WHAT TO DO:
Where the data below begins, start duplicating lines exactly, and finish with the line containing "Page* or *View"; add nothing else. Leave the pictures out.

★ ★ ★

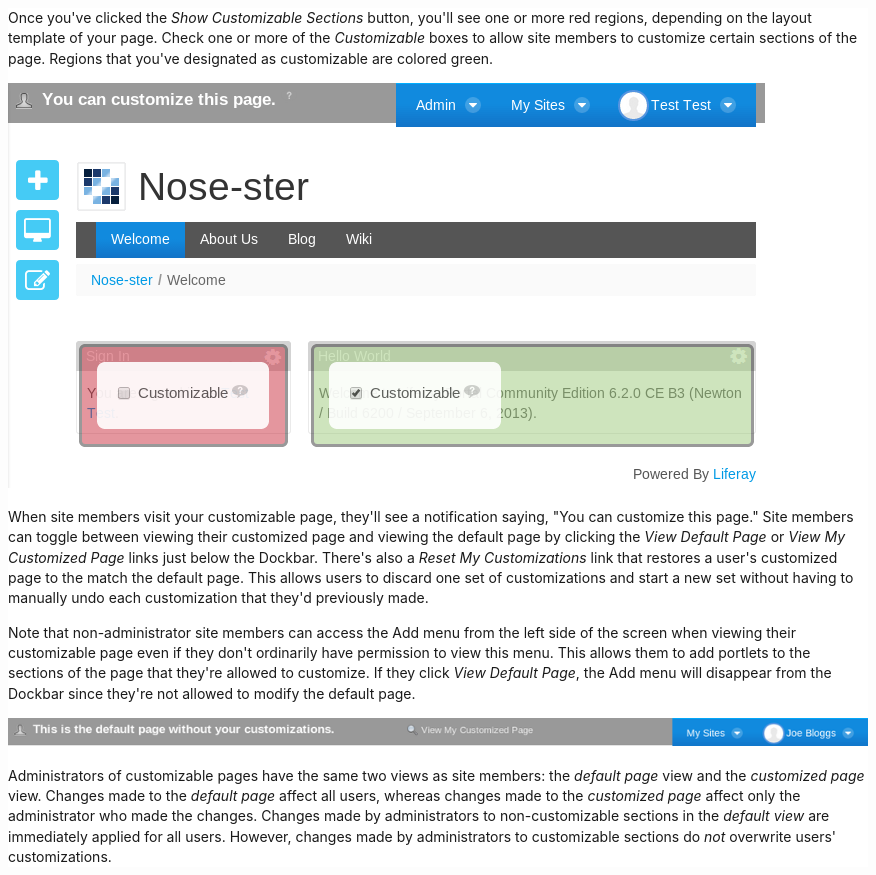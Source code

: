 Once you've clicked the *Show Customizable Sections* button, you'll see one or
more red regions, depending on the layout template of your page. Check one or
more of the *Customizable* boxes to allow site members to customize certain
sections of the page. Regions that you've designated as customizable are colored
green.

![Figure 7.2: Check one or more of the *Customizable* boxes to allow site members to customize certain sections of the page.](../../images/customizable-regions.png)

When site members visit your customizable page, they'll see a notification
saying, "You can customize this page." Site members can toggle between viewing
their customized page and viewing the default page by clicking the *View Default
Page* or *View My Customized Page* links just below the Dockbar. There's also a
*Reset My Customizations* link that restores a user's customized page to the
match the default page. This allows users to discard one set of customizations
and start a new set without having to manually undo each customization that
they'd previously made.

Note that non-administrator site members can access the Add menu from the left
side of the screen when viewing their customizable page even if they don't
ordinarily have permission to view this menu. This allows them to add portlets
to the sections of the page that they're allowed to customize. If they click
*View Default Page*, the Add menu will disappear from the Dockbar since they're
not allowed to modify the default page.

![Figure 7.3: Non-administrator site members can customize their own versions of customizable pages but can't modify the default page.](../../images/default-customizable-page.png)

Administrators of customizable pages have the same two views as site members:
the *default page* view and the *customized page* view. Changes made to the
*default page* affect all users, whereas changes made to the *customized page*
affect only the administrator who made the changes. Changes made by
administrators to non-customizable sections in the *default view* are
immediately applied for all users. However, changes made by administrators to
customizable sections do *not* overwrite users' customizations.
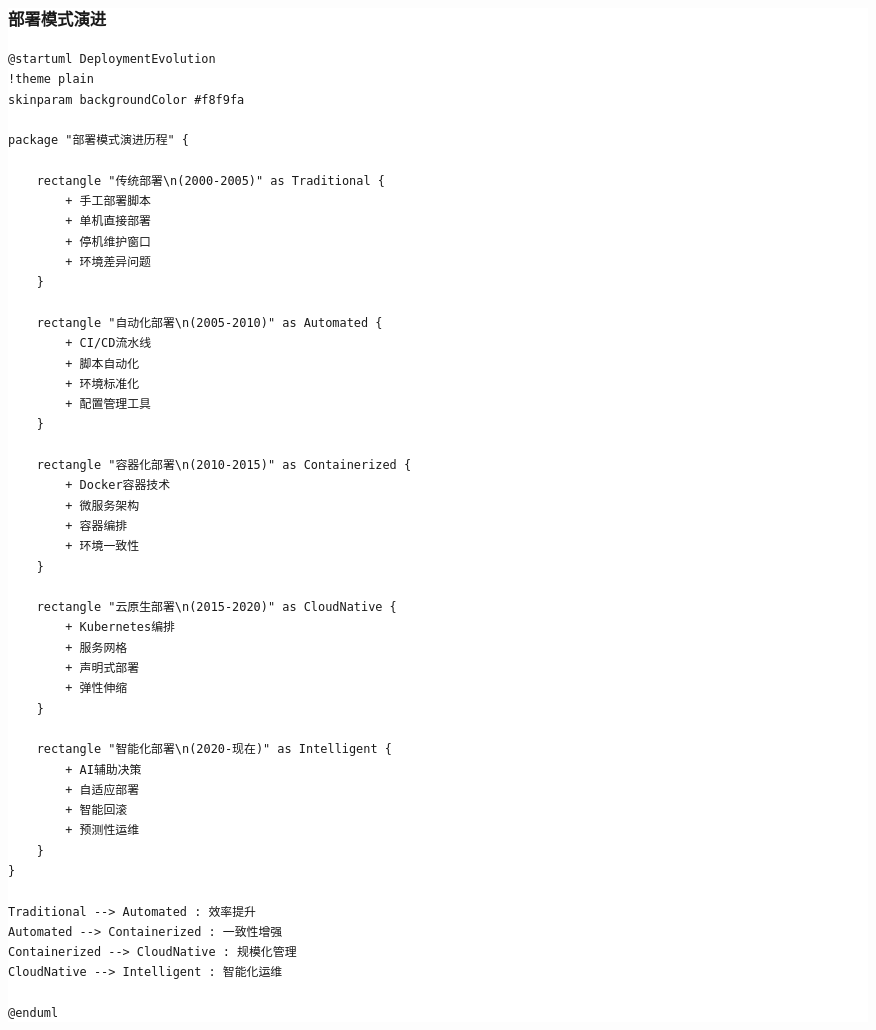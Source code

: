 ### 部署模式演进

```plantuml
@startuml DeploymentEvolution
!theme plain
skinparam backgroundColor #f8f9fa

package "部署模式演进历程" {
    
    rectangle "传统部署\n(2000-2005)" as Traditional {
        + 手工部署脚本
        + 单机直接部署
        + 停机维护窗口
        + 环境差异问题
    }
    
    rectangle "自动化部署\n(2005-2010)" as Automated {
        + CI/CD流水线
        + 脚本自动化
        + 环境标准化
        + 配置管理工具
    }
    
    rectangle "容器化部署\n(2010-2015)" as Containerized {
        + Docker容器技术
        + 微服务架构
        + 容器编排
        + 环境一致性
    }
    
    rectangle "云原生部署\n(2015-2020)" as CloudNative {
        + Kubernetes编排
        + 服务网格
        + 声明式部署
        + 弹性伸缩
    }
    
    rectangle "智能化部署\n(2020-现在)" as Intelligent {
        + AI辅助决策
        + 自适应部署
        + 智能回滚
        + 预测性运维
    }
}

Traditional --> Automated : 效率提升
Automated --> Containerized : 一致性增强
Containerized --> CloudNative : 规模化管理
CloudNative --> Intelligent : 智能化运维

@enduml
```
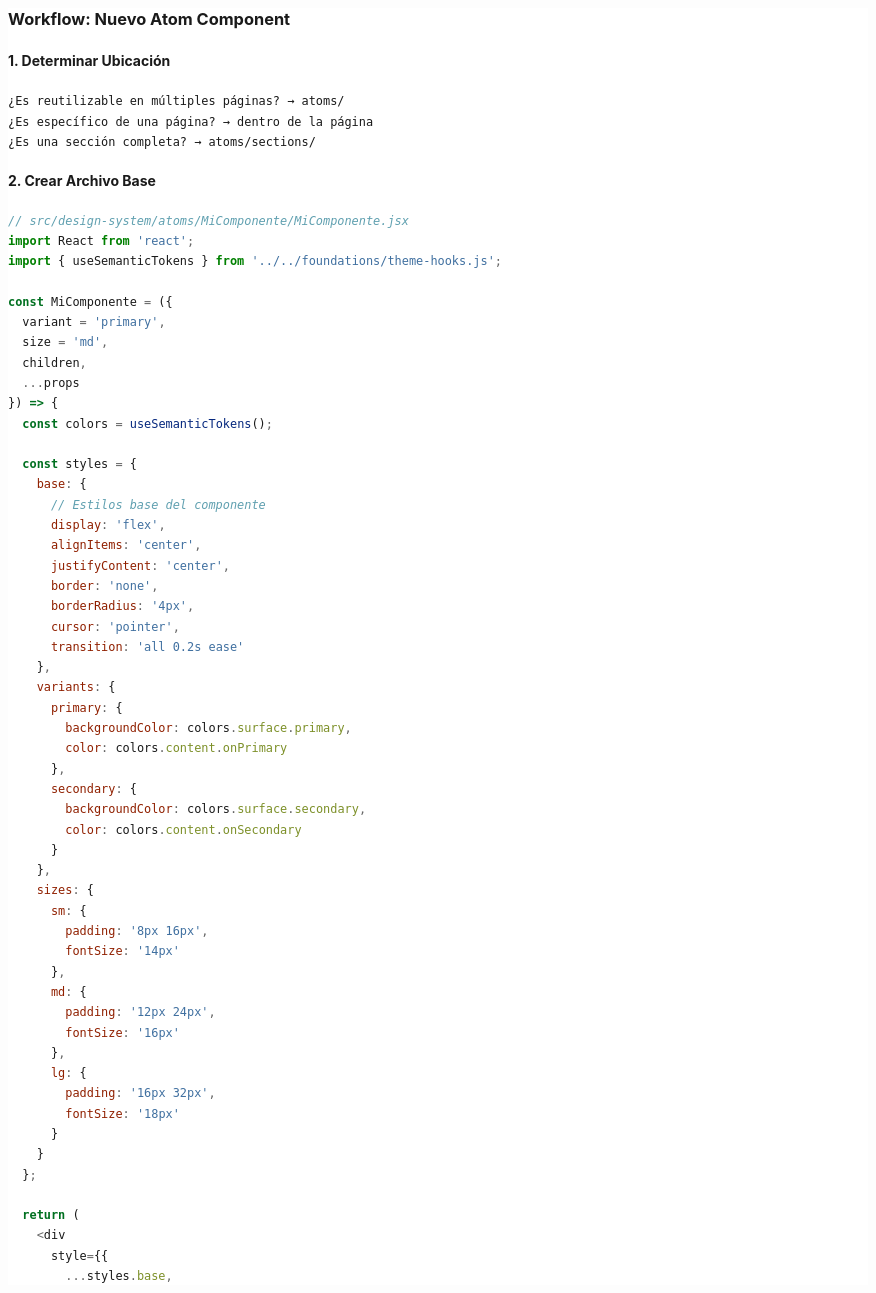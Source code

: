 ### Workflow: Nuevo Atom Component

#### 1. Determinar Ubicación
```
¿Es reutilizable en múltiples páginas? → atoms/
¿Es específico de una página? → dentro de la página
¿Es una sección completa? → atoms/sections/
```

#### 2. Crear Archivo Base
```javascript
// src/design-system/atoms/MiComponente/MiComponente.jsx
import React from 'react';
import { useSemanticTokens } from '../../foundations/theme-hooks.js';

const MiComponente = ({ 
  variant = 'primary',
  size = 'md',
  children,
  ...props 
}) => {
  const colors = useSemanticTokens();
  
  const styles = {
    base: {
      // Estilos base del componente
      display: 'flex',
      alignItems: 'center',
      justifyContent: 'center',
      border: 'none',
      borderRadius: '4px',
      cursor: 'pointer',
      transition: 'all 0.2s ease'
    },
    variants: {
      primary: {
        backgroundColor: colors.surface.primary,
        color: colors.content.onPrimary
      },
      secondary: {
        backgroundColor: colors.surface.secondary,
        color: colors.content.onSecondary
      }
    },
    sizes: {
      sm: {
        padding: '8px 16px',
        fontSize: '14px'
      },
      md: {
        padding: '12px 24px',
        fontSize: '16px'
      },
      lg: {
        padding: '16px 32px',
        fontSize: '18px'
      }
    }
  };

  return (
    <div
      style={{
        ...styles.base,
```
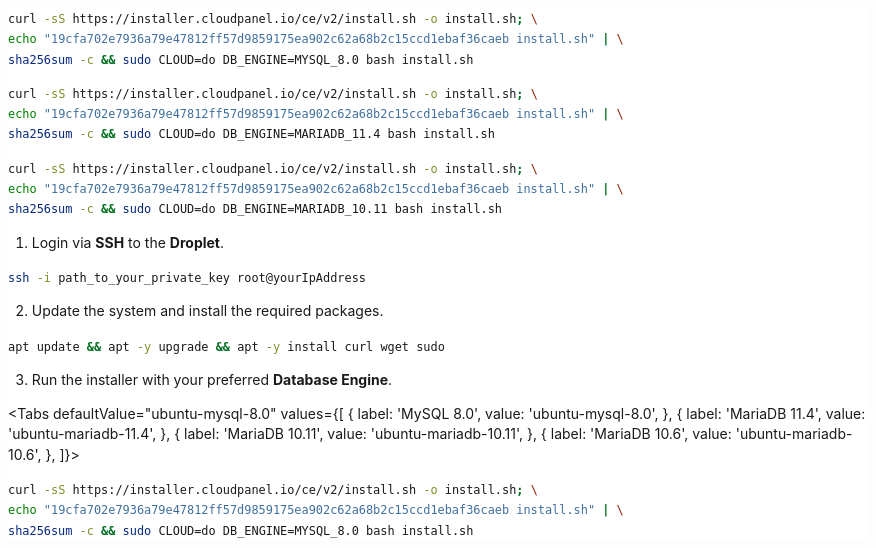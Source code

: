 </TabItem>
<TabItem value="ubuntu-mysql-8.0">

```bash
curl -sS https://installer.cloudpanel.io/ce/v2/install.sh -o install.sh; \
echo "19cfa702e7936a79e47812ff57d9859175ea902c62a68b2c15ccd1ebaf36caeb install.sh" | \
sha256sum -c && sudo CLOUD=do DB_ENGINE=MYSQL_8.0 bash install.sh
```

</TabItem>
<TabItem value="ubuntu-mariadb-11.4">

```bash
curl -sS https://installer.cloudpanel.io/ce/v2/install.sh -o install.sh; \
echo "19cfa702e7936a79e47812ff57d9859175ea902c62a68b2c15ccd1ebaf36caeb install.sh" | \
sha256sum -c && sudo CLOUD=do DB_ENGINE=MARIADB_11.4 bash install.sh
```

</TabItem>
<TabItem value="ubuntu-mariadb-10.11">

```bash
curl -sS https://installer.cloudpanel.io/ce/v2/install.sh -o install.sh; \
echo "19cfa702e7936a79e47812ff57d9859175ea902c62a68b2c15ccd1ebaf36caeb install.sh" | \
sha256sum -c && sudo CLOUD=do DB_ENGINE=MARIADB_10.11 bash install.sh
```

</TabItem>
</Tabs>

</TabItem>

<TabItem value="ubuntu-22.04">

1. Login via **SSH** to the **Droplet**.

```bash
ssh -i path_to_your_private_key root@yourIpAddress
```

2. Update the system and install the required packages.

```bash
apt update && apt -y upgrade && apt -y install curl wget sudo
```

3. Run the installer with your preferred **Database Engine**.

<Tabs
defaultValue="ubuntu-mysql-8.0"
values={[
{ label: 'MySQL 8.0', value: 'ubuntu-mysql-8.0', },
{ label: 'MariaDB 11.4', value: 'ubuntu-mariadb-11.4', },
{ label: 'MariaDB 10.11', value: 'ubuntu-mariadb-10.11', },
{ label: 'MariaDB 10.6', value: 'ubuntu-mariadb-10.6', },
]}>
<TabItem value="ubuntu-mysql-8.0">

```bash
curl -sS https://installer.cloudpanel.io/ce/v2/install.sh -o install.sh; \
echo "19cfa702e7936a79e47812ff57d9859175ea902c62a68b2c15ccd1ebaf36caeb install.sh" | \
sha256sum -c && sudo CLOUD=do DB_ENGINE=MYSQL_8.0 bash install.sh
```
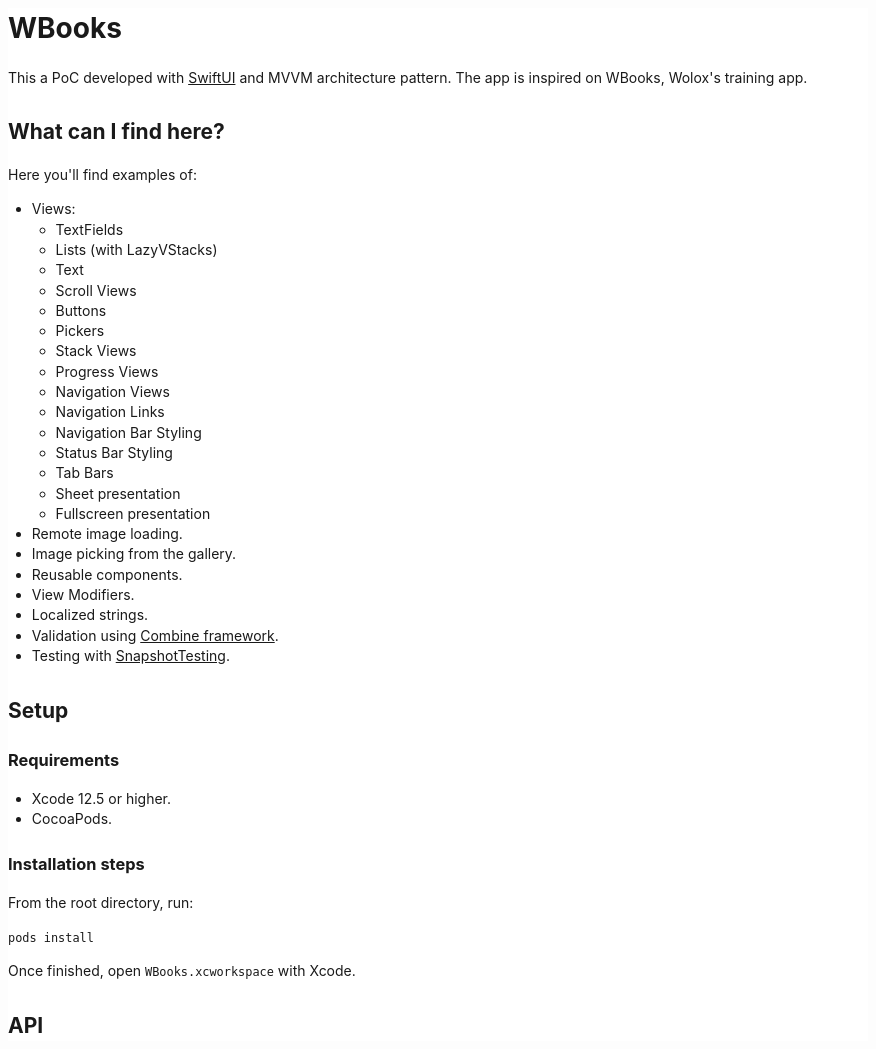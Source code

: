 # WBooks

This a PoC developed with [SwiftUI](https://developer.apple.com/documentation/swiftui/) and MVVM architecture pattern. The app is inspired on WBooks, Wolox's training app.

## What can I find here?

Here you'll find examples of:

* Views:
   * TextFields
   * Lists (with LazyVStacks)
   * Text
   * Scroll Views
   * Buttons
   * Pickers
   * Stack Views
   * Progress Views
   * Navigation Views
   * Navigation Links
   * Navigation Bar Styling
   * Status Bar Styling
   * Tab Bars
   * Sheet presentation
   * Fullscreen presentation
* Remote image loading.
* Image picking from the gallery.
* Reusable components.
* View Modifiers.
* Localized strings.
* Validation using [Combine framework](https://developer.apple.com/documentation/combine).
* Testing with [SnapshotTesting](https://github.com/pointfreeco/swift-snapshot-testing).

## Setup

### Requirements

* Xcode 12.5 or higher.
* CocoaPods.

### Installation steps

From the root directory, run:

```
pods install
```

Once finished, open `WBooks.xcworkspace` with Xcode.

## API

★ ★ ★

SOLUTION FOR THIS EXERCISE:
Source code

: Once you've clicked the *Show Customizable Sections* button, you'll see one or
more red regions, depending on the layout template of your page. Check one or
more of the *Customizable* boxes to allow site members to customize certain
sections of the page. Regions that you've designated as customizable are colored
green.

![Figure 7.2: Check one or more of the *Customizable* boxes to allow site members to customize certain sections of the page.](../../images/customizable-regions.png)

When site members visit your customizable page, they'll see a notification
saying, "You can customize this page." Site members can toggle between viewing
their customized page and viewing the default page by clicking the *View Default
Page* or *View My Customized Page* links just below the Dockbar. There's also a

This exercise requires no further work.